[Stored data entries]
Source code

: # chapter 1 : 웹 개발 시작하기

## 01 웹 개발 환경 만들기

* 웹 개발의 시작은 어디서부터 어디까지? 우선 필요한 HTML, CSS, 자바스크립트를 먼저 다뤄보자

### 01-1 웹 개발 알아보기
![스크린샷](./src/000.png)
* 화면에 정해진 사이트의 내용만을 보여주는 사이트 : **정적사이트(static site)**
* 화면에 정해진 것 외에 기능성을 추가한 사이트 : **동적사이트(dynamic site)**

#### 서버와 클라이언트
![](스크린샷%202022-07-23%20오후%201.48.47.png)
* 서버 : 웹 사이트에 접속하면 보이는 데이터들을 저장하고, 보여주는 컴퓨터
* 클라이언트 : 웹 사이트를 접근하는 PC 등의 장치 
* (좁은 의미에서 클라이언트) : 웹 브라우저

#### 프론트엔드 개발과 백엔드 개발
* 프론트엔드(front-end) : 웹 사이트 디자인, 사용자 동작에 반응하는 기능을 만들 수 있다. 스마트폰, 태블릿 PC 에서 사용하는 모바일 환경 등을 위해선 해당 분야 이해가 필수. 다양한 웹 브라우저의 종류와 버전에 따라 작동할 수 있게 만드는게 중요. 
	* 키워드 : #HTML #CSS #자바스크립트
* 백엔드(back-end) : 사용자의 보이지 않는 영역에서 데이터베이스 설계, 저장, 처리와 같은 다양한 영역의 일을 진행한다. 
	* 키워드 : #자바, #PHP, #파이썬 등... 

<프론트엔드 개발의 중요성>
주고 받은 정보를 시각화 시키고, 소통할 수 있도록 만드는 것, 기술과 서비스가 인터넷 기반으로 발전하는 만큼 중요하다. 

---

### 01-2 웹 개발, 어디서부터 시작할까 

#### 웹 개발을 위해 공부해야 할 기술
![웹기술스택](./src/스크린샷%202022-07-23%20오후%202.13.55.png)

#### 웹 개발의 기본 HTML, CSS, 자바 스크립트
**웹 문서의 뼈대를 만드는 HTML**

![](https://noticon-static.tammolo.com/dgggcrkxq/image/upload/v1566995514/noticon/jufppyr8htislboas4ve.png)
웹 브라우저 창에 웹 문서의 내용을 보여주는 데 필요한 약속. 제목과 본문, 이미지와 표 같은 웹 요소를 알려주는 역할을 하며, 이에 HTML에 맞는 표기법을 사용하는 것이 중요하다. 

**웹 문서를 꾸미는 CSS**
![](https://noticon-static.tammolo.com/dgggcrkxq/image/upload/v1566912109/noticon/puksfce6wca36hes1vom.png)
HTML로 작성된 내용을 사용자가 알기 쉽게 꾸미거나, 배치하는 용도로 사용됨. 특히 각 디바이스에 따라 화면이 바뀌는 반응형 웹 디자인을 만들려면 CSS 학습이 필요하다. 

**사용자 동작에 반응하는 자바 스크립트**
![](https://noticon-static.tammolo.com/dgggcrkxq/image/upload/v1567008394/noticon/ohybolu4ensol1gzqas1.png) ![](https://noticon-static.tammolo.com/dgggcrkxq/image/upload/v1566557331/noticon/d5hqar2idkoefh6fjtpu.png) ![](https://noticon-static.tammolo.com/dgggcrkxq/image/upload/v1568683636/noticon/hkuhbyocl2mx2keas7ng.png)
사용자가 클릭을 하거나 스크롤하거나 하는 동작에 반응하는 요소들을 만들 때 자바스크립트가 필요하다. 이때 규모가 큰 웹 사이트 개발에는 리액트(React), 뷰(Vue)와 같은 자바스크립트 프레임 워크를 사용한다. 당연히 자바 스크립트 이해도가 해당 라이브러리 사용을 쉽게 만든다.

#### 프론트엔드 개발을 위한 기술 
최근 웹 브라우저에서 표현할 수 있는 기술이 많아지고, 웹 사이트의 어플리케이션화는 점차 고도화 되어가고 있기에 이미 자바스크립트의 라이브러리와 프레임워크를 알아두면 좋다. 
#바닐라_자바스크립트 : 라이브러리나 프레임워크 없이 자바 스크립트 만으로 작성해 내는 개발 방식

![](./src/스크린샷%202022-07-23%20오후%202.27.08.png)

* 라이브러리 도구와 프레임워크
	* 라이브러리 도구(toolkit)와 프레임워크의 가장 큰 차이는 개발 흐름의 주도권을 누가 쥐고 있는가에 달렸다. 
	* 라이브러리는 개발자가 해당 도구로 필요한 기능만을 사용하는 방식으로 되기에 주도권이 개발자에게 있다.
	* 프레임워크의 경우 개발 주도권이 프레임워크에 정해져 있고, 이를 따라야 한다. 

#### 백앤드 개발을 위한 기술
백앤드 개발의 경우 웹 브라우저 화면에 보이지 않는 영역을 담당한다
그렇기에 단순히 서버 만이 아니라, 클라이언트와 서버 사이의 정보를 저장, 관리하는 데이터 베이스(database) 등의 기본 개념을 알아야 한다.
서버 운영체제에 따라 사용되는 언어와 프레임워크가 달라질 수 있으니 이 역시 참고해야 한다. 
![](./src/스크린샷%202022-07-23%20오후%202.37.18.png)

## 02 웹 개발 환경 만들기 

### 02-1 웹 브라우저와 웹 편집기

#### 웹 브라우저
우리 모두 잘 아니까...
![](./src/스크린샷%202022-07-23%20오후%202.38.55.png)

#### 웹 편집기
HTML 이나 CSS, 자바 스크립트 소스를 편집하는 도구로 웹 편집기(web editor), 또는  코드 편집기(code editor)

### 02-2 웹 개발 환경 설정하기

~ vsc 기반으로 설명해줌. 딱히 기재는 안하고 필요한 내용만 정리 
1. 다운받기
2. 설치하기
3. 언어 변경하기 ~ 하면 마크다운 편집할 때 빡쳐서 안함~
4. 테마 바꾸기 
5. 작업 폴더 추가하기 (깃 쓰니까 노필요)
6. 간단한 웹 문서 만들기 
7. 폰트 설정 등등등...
==
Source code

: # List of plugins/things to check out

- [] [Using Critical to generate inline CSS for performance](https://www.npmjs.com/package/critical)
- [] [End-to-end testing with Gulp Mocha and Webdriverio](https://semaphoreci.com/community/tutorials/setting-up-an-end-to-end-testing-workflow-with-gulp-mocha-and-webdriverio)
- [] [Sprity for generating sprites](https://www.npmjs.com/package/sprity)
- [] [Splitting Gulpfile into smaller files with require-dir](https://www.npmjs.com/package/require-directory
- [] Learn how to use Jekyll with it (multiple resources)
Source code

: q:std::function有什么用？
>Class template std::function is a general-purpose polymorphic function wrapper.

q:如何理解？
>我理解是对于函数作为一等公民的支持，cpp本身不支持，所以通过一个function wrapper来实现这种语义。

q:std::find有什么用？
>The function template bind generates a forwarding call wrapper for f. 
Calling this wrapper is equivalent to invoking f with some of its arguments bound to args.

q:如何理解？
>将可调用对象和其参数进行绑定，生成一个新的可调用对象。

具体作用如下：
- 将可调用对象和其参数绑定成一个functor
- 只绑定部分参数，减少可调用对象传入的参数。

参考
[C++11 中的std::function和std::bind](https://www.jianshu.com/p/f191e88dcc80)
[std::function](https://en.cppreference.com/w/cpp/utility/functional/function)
==
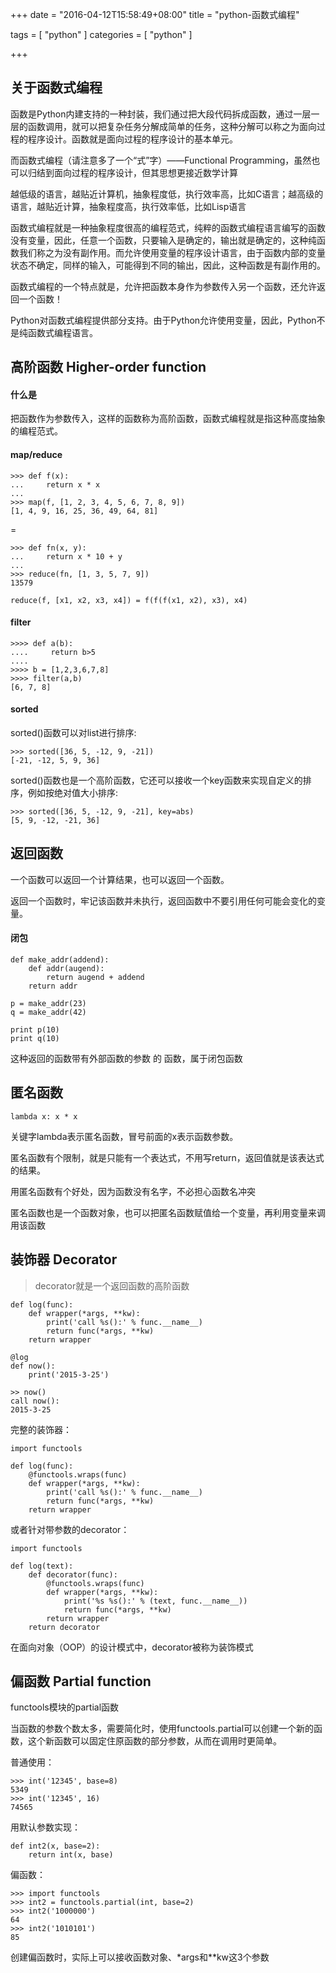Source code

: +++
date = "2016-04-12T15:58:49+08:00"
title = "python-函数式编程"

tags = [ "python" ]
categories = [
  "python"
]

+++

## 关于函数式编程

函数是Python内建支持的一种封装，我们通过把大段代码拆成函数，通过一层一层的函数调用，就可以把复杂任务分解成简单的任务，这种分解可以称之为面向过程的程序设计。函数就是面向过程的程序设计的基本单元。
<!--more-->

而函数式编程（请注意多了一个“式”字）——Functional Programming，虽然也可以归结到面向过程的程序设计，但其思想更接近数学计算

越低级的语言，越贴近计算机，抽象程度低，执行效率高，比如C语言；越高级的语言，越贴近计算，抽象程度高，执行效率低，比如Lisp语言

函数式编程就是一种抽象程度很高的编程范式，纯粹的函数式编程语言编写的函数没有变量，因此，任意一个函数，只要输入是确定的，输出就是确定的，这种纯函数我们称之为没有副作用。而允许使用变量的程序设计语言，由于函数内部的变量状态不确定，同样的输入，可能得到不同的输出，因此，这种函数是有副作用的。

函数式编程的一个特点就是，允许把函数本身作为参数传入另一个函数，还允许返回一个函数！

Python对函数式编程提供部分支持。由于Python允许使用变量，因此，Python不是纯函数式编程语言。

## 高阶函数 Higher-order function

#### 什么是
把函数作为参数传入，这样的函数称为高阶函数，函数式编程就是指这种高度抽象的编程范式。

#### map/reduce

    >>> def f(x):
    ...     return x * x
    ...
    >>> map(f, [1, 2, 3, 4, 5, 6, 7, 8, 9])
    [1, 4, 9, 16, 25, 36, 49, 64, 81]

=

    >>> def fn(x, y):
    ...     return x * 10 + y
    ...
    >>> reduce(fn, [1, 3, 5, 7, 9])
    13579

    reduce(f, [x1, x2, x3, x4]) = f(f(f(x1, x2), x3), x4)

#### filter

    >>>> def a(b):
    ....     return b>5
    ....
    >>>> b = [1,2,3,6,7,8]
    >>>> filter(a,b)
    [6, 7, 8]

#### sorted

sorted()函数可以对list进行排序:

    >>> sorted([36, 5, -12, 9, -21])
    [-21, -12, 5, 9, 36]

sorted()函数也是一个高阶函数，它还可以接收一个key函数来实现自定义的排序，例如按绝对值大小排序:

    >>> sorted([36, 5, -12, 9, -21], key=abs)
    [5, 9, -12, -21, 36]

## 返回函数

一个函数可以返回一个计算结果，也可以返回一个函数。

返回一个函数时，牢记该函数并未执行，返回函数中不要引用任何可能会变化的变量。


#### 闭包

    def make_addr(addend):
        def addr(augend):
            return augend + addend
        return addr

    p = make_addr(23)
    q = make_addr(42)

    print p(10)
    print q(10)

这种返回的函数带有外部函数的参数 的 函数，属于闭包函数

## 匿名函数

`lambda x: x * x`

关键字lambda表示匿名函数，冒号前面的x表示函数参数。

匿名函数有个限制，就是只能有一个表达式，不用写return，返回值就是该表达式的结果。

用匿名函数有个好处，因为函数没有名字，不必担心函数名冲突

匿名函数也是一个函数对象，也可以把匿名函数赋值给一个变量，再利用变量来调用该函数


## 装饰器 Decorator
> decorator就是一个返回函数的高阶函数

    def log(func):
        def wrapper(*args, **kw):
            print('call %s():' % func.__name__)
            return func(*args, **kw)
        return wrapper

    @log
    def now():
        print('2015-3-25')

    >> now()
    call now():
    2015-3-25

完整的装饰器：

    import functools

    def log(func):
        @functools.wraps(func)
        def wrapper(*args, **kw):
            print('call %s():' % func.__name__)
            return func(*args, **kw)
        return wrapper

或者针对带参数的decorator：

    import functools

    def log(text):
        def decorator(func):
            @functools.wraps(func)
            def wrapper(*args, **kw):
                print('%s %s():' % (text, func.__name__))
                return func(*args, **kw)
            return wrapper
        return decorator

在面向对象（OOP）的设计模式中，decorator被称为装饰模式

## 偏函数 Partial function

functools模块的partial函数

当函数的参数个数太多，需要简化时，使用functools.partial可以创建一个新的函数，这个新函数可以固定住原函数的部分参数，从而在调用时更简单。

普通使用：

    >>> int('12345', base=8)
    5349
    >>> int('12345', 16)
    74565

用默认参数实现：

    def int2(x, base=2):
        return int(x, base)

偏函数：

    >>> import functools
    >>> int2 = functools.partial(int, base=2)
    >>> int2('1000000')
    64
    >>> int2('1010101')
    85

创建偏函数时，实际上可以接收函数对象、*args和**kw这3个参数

* [What the exercise asks] Beginning with the line that has "그렇기에 단순히 서버" and ending with the line that has "7. 폰트 설정 등등등...", set down the lines above exactly and include no others.

* [Result of this task]
그렇기에 단순히 서버 만이 아니라, 클라이언트와 서버 사이의 정보를 저장, 관리하는 데이터 베이스(database) 등의 기본 개념을 알아야 한다.
서버 운영체제에 따라 사용되는 언어와 프레임워크가 달라질 수 있으니 이 역시 참고해야 한다. 
![](./src/스크린샷%202022-07-23%20오후%202.37.18.png)

## 02 웹 개발 환경 만들기 

### 02-1 웹 브라우저와 웹 편집기

#### 웹 브라우저
우리 모두 잘 아니까...
![](./src/스크린샷%202022-07-23%20오후%202.38.55.png)

#### 웹 편집기
HTML 이나 CSS, 자바 스크립트 소스를 편집하는 도구로 웹 편집기(web editor), 또는  코드 편집기(code editor)

### 02-2 웹 개발 환경 설정하기

~ vsc 기반으로 설명해줌. 딱히 기재는 안하고 필요한 내용만 정리 
1. 다운받기
2. 설치하기
3. 언어 변경하기 ~ 하면 마크다운 편집할 때 빡쳐서 안함~
4. 테마 바꾸기 
5. 작업 폴더 추가하기 (깃 쓰니까 노필요)
6. 간단한 웹 문서 만들기 
7. 폰트 설정 등등등...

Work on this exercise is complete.